Me vs NYT at OPA re WWGD

Sunday, March 18th, 2007


Rafat Ali just put up this video of a discussion from the Online Publishers Association in London last week: me v. Martin Nisenholtz of the New York Times Company. Unfortunately, it starts a little late (missing my start to the discussion). and ends a little early (just as Larry Kramer, ex of CBS, is talking about Dan Rather).

At the start, I reacted to a presentation by Jeffrey Rayport, high-IQ industry consultant, who tried to present a new architecture of media that on the one hand I endorse but on the other hand wanted to turn inside-out. Rayport talked about owning audiences still and I gave the predictable if obnoxious blogger argument (joking that I was daring to speak for all mankind) that we’re not an audience and we don’t want to be owned.

Rayport set up boundaries and talked about going over those boundaries — inside out, from media to us; outside in, from us to the media — and I argued against that architecture, saying that he was making the mistake of still putting media at the center when, in fact, the public is at the center and media should see itself at the edge, serving us.

I talked about Yahoo as the last old media company to look at the world this way (along with all the older media companies): ‘We control content. We market to get you to come to us. Then we feed you as much advertising as we can, until you leave.’ That’s the centralized model of media. I contrasted this with the decentralized, distributed model embodied by nobody better than Google: ‘We go to where you are and put service and advertising there. Your pageview is then our pageview. And we have enabled you to do what you want to do. And we can all do more of it.’ I argued that media companies should ask WWGD — ‘what would Google do?’ (and, yes, Google is the new God).

That’s when Martin objected; the videotape picks up there. Raftat says:

This was at the OPA Global Forum last week in London…I was sitting behind Martin Nisenholtz, the CEO of New York Times Digital, and recorded this with my Nokia N80. It is a nuanced argument, something which doesn’t really come out in this video, or Martin’s argument there. Here is my read on it: Martin thinks Jeff Jarvis is the extreme in this journalism vs bloggers debate–especially when it comes to mainstream news sites working with bloggers and aggregating and pointing to them, working with them, and bringing them onboard–and was trying to point to a middle ground, something which he thinks NYT is doing, when in fact Jarvis is that middle ground, if you peel the layers behind some of his hyperbole. Either way, it is an important argument, though some of it is pure theater, done for the sake of it.

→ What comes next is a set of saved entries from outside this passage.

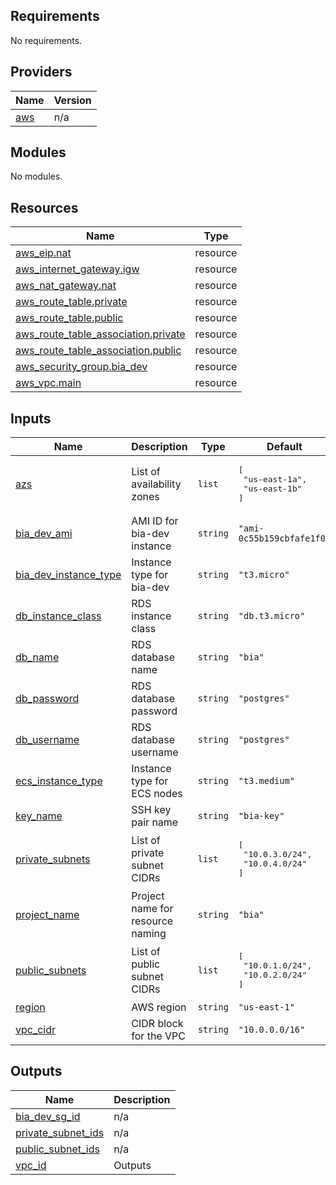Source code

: <!-- BEGIN_TF_DOCS -->
## Requirements

No requirements.

## Providers

| Name | Version |
|------|---------|
| <a name="provider_aws"></a> [aws](#provider\_aws) | n/a |

## Modules

No modules.

## Resources

| Name | Type |
|------|------|
| [aws_eip.nat](https://registry.terraform.io/providers/hashicorp/aws/latest/docs/resources/eip) | resource |
| [aws_internet_gateway.igw](https://registry.terraform.io/providers/hashicorp/aws/latest/docs/resources/internet_gateway) | resource |
| [aws_nat_gateway.nat](https://registry.terraform.io/providers/hashicorp/aws/latest/docs/resources/nat_gateway) | resource |
| [aws_route_table.private](https://registry.terraform.io/providers/hashicorp/aws/latest/docs/resources/route_table) | resource |
| [aws_route_table.public](https://registry.terraform.io/providers/hashicorp/aws/latest/docs/resources/route_table) | resource |
| [aws_route_table_association.private](https://registry.terraform.io/providers/hashicorp/aws/latest/docs/resources/route_table_association) | resource |
| [aws_route_table_association.public](https://registry.terraform.io/providers/hashicorp/aws/latest/docs/resources/route_table_association) | resource |
| [aws_security_group.bia_dev](https://registry.terraform.io/providers/hashicorp/aws/latest/docs/resources/security_group) | resource |
| [aws_vpc.main](https://registry.terraform.io/providers/hashicorp/aws/latest/docs/resources/vpc) | resource |

## Inputs

| Name | Description | Type | Default | Required |
|------|-------------|------|---------|:--------:|
| <a name="input_azs"></a> [azs](#input\_azs) | List of availability zones | `list` | <pre>[<br>  "us-east-1a",<br>  "us-east-1b"<br>]</pre> | no |
| <a name="input_bia_dev_ami"></a> [bia\_dev\_ami](#input\_bia\_dev\_ami) | AMI ID for bia-dev instance | `string` | `"ami-0c55b159cbfafe1f0"` | no |
| <a name="input_bia_dev_instance_type"></a> [bia\_dev\_instance\_type](#input\_bia\_dev\_instance\_type) | Instance type for bia-dev | `string` | `"t3.micro"` | no |
| <a name="input_db_instance_class"></a> [db\_instance\_class](#input\_db\_instance\_class) | RDS instance class | `string` | `"db.t3.micro"` | no |
| <a name="input_db_name"></a> [db\_name](#input\_db\_name) | RDS database name | `string` | `"bia"` | no |
| <a name="input_db_password"></a> [db\_password](#input\_db\_password) | RDS database password | `string` | `"postgres"` | no |
| <a name="input_db_username"></a> [db\_username](#input\_db\_username) | RDS database username | `string` | `"postgres"` | no |
| <a name="input_ecs_instance_type"></a> [ecs\_instance\_type](#input\_ecs\_instance\_type) | Instance type for ECS nodes | `string` | `"t3.medium"` | no |
| <a name="input_key_name"></a> [key\_name](#input\_key\_name) | SSH key pair name | `string` | `"bia-key"` | no |
| <a name="input_private_subnets"></a> [private\_subnets](#input\_private\_subnets) | List of private subnet CIDRs | `list` | <pre>[<br>  "10.0.3.0/24",<br>  "10.0.4.0/24"<br>]</pre> | no |
| <a name="input_project_name"></a> [project\_name](#input\_project\_name) | Project name for resource naming | `string` | `"bia"` | no |
| <a name="input_public_subnets"></a> [public\_subnets](#input\_public\_subnets) | List of public subnet CIDRs | `list` | <pre>[<br>  "10.0.1.0/24",<br>  "10.0.2.0/24"<br>]</pre> | no |
| <a name="input_region"></a> [region](#input\_region) | AWS region | `string` | `"us-east-1"` | no |
| <a name="input_vpc_cidr"></a> [vpc\_cidr](#input\_vpc\_cidr) | CIDR block for the VPC | `string` | `"10.0.0.0/16"` | no |

## Outputs

| Name | Description |
|------|-------------|
| <a name="output_bia_dev_sg_id"></a> [bia\_dev\_sg\_id](#output\_bia\_dev\_sg\_id) | n/a |
| <a name="output_private_subnet_ids"></a> [private\_subnet\_ids](#output\_private\_subnet\_ids) | n/a |
| <a name="output_public_subnet_ids"></a> [public\_subnet\_ids](#output\_public\_subnet\_ids) | n/a |
| <a name="output_vpc_id"></a> [vpc\_id](#output\_vpc\_id) | Outputs |
<!-- END_TF_DOCS -->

Yes, it was theater. But Martin and I agreed (via Treo-to-Blackberry exchange right afterward) that we were also disagreeing about something more fundamental or at least refreshingly different from the old blogger-v-msm debate. We were arguing about the centralized-v-distributed architecture of media. Martin is arguing that some media brands — yes, the Times — are worth coming to. He supports the outside-in model and sees The Times as ‘in’. I say that they all — yes, even the Times — must look at new ways in which we can do more. Yes, I do think mine is the middleground for it’s about working together in new ways that were never possible before to do more than we ever could before. (And, yes, I just ignored the blogger slaps. I say on the tape that I dream of the day when I can go to a conference and not have that old spat; it’s so tired.)

: Howard Owens responds.

In it, you get to hear Martin Neisenholtz reveal just how little he understands blogs, and how trapped he remains in Big-J thinking about what blogging is and its role in the mediascape. It’s a little surprising that a major media leader would still hold those views. Martin seems fully invested in the false dichotomy that there is a bloggers vs. journalist competition, rather than seeing the ecosystem as it exists. The telling point is his comment to Jeff Jarvis that “there is absolutely no check on you.” At least Carolyn Little gets it. “Bloggers help keep us honest,” she says. And the message Neisenholtz needs to hear from that is that bloggers keep each other honest, too. In distributed media, there is no us and them; it’s all we.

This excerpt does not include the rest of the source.